-------------------------------------------------------
lines 5-648 of file: python/dismod_at/db2csv_command.py
-------------------------------------------------------

# {xrst_begin db2csv_command}
# {xrst_spell
#       diff
#       dir
#       ij
#       res
#       stdcv
# }
# {xrst_comment_ch #}
#
# Create Csv Files that Summarize The Database
# ############################################
#
# Syntax
# ******
#
# As Program
# ==========
# ``dismod-at`` *database* ``db2csv``
#
# As Python Function
# ==================
# ``dismod_at.db2csv_command`` ( *database*  )
#
# Convention
# **********
# The ``null`` value in the database corresponds
# to an empty string in the csv files.
#
# log table
# *********
# This command uses :ref:`python_log_command-name` to enter
# begin and end markers in the database log table.
#
# database
# ********
# is the path from the currently directory to the database.
# This must be a :ref:`dismod_at<database-name>` and
# the :ref:`init_command-name` must have been run on the database.
#
# dir
# ***
# We use the notation *dir* for the directory where *database*
# is located.
#
# fit_var, fit_data_subset
# ************************
# The :ref:`log_table-name` is used to determine if the previous
# fit command had a :ref:`fit_command@simulate_index` .
# If so, the :ref:`fit_var_table-name` and :ref:`fit_data_subset_table-name`
# corresponds to simulated data.
# Otherwise, if they exist, the correspond to the measured data.
#
# simulate_index
# **************
# If the previous fit command had a
# :ref:`fit_command@simulate_index`
# that value is used for *simulate_index* below.
# Otherwise, zero is used for *simulate_index* below.
#
# option.csv
# **********
# The file *dir* / ``option.csv`` is written by this command.
# It is a CSV file with one row for each possible row in the
# :ref:`option_table-name` .
# The columns in ``option.csv`` are
# :ref:`option_table@Table Format@option_name` and
# :ref:`option_table@Table Format@option_value` .
# If a row does not appear in the option table, the corresponding
# default value is written to ``option.csv`` .
# If the :ref:`option_table@Parent Node@parent_node_id` appears
# in the option table, the *parent_node_name* row of ``option.csv``
# is filled in with the corresponding node name.
#
# log.csv
# *******
# The file *dir* / ``log.csv`` is written by this command.

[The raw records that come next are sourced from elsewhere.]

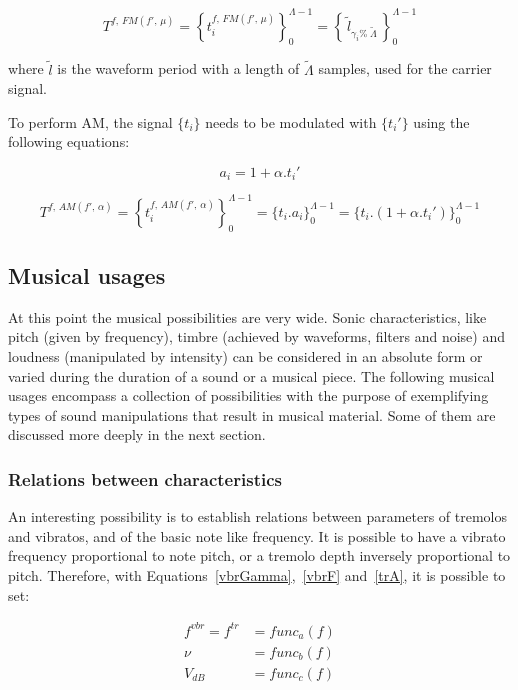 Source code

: \begin{equation}\label{fmT}
T^{f,\, FM(f',\,\mu)}=\left\{ t_i^{f,\,FM(f',\,\mu)} \right\}_0^{\Lambda-1}=\left\{\,\widetilde{l}_{\gamma_i \%\; \widetilde{\Lambda} } \,\right\}_0^{\Lambda-1}
\end{equation}


\noindent where $\widetilde{l}$ is the waveform period with a length of $\widetilde{\Lambda}$ samples, used for the carrier signal.

To perform AM, the signal $\{t_i\}$ needs to be modulated with $\{t_i'\}$ using the following equations:

\begin{equation}\label{amA}
a_i=1 + \alpha . t_i'
\end{equation}

\begin{equation}\label{amT}
T^{f,\,AM(f',\,\alpha)}=\left\{ t_i^{f,\,AM(f',\,\alpha)} \right\}_0^{\Lambda-1}=\{ t_i . a_i \}_0^{\Lambda-1}= \{t_i . (1 + \alpha . t_i')    \}_0^{\Lambda-1}
\end{equation}

\subsection{Musical usages}\label{subsec:mus2}
At this point the musical possibilities are very wide.
Sonic characteristics, like pitch (given by frequency),
timbre (achieved by waveforms, filters and noise) and loudness (manipulated by intensity)
can be considered in an absolute form or varied during the duration of a sound
or a musical piece.
The following musical usages encompass a collection of possibilities with the purpose of exemplifying types of sound manipulations that result in musical material.
Some of them are discussed more deeply in the next section.

\subsubsection{Relations between characteristics}
An interesting possibility is to establish relations between parameters of
tremolos and vibratos, and of the basic note like frequency. It is possible to have a vibrato frequency proportional
to note pitch, or a tremolo depth inversely proportional to
pitch. Therefore, with Equations~\ref{vbrGamma},~\ref{vbrF} and~\ref{trA}, it is possible to set:

\begin{equation}\label{eq:vinculos}
\begin{split}
f^{vbr} = f^{tr} & = func_a(f) \\
\nu & = func_b(f) \\
V_{dB} & = func_c(f)
\end{split}
\end{equation}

# It is a CSV file with one row for each message in the :ref:`log_table-name` .
# The columns in this table are
# :ref:`log_table@message_type` ,
# :ref:`log_table@table_name` ,
# :ref:`log_table@row_id` ,
# :ref:`log_table@unix_time` , and
# :ref:`log_table@message` .
# Note that a `begin db2csv` command will appear at the end of this file
# without the corresponding `end db2csv` because the db2csv command was not
# completed when ``log.csv`` was written.
#
# age_avg.csv
# ***********
# The file *dir* / ``age_avg.csv`` is written by this command.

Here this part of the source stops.